El tono enfático y contundente de su anunciación me hizo bajar del pináculo reverencial por la obra tan magnífica llamada cuerpo humano que ha sido capaz de crear la naturaleza, recordándome, con tal apelativo tan cortante, que ésta viene a veces defectuosa y con cortocircuitos, y que yo soy el ejemplo representativo que no puede escapar a tal denominación: mutante.
Sí, soy un mutante, y me ensombrece este calificativo, noto como toda esa desgracia, esa desesperación y ese sufrimiento que implica me empujan hacia el crepúsculo donde no hay esperanza ni ilusión que valgan…, donde nada vale la pena…
Me entran serias tentaciones de abandonar. Creo que lo voy a dejar.
No, no, no, prometí intentarlo, tratar de ir más allá, de rebuscar en el dolor hasta encontrar su brizna oculta, positiva…
¿Qué hago, qué hago? Silencio, silencio, reflexiona.
Entra, baja hasta el fondo de la materia cromosómica, subatómica, déjate llevar…, aspirar por su identidad… Hazte uno… con ella… No te resistas… Busca en ello la oportunidad, la gran ocasión para transmigrar hacia una auténtica y genuina diferencia… interna.

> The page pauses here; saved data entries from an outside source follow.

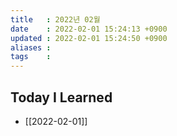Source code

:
 ```yaml
---
title   : 2022년 02월 
date    : 2022-02-01 15:24:13 +0900
updated : 2022-02-01 15:24:50 +0900
aliases : 
tags    : 
---
```

## Today I Learned 
- [[2022-02-01]]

Ya lo tengo, ya lo tengo. En el propio concepto de mutación puede estar la solución:
—Si entendemos por mutante a aquél que presenta una estructura diferencial con respecto al conjunto uniformado, algún rasgo o matiz rompedor que se salga de lo esperado, entonces comprendo que soy un mutante físico… Pero, en mi empeño por usar y sacarle provecho a todo aquello que caiga en mis manos, lo que ahora me interesaría sería comprobar si puedo hacer extensible este concepto y denominación al terreno mental, y aplicar allí su acepción positiva de captar pequeñas modificaciones e incorporarlas al contenido de la conciencia; sometiendo, así, a una mutación radical a cada uno de mis pensamientos y sentimientos; ampliándolos, renovándolos, yendo siempre que pueda más allá con el fin de sacarles todo aquello que tengan para enseñarme…: bien sea advirtiendo un tono que pasa eclipsado para la inmensa mayoría, captando otro sentido a una conversación subliminal para los demás, contemplando con otra intensidad las olas del mar…
»Sí, quiero mutar, mutar mentalmente todo el tiempo, todo lo que pueda, todo lo que sea capaz, hasta atracarme, hasta que no pueda más…, viviendo la aventura de la oveja negra hasta las últimas consecuencias.
»Mutar, mutar mentalmente como una intransferible e identificable filosofía de vida.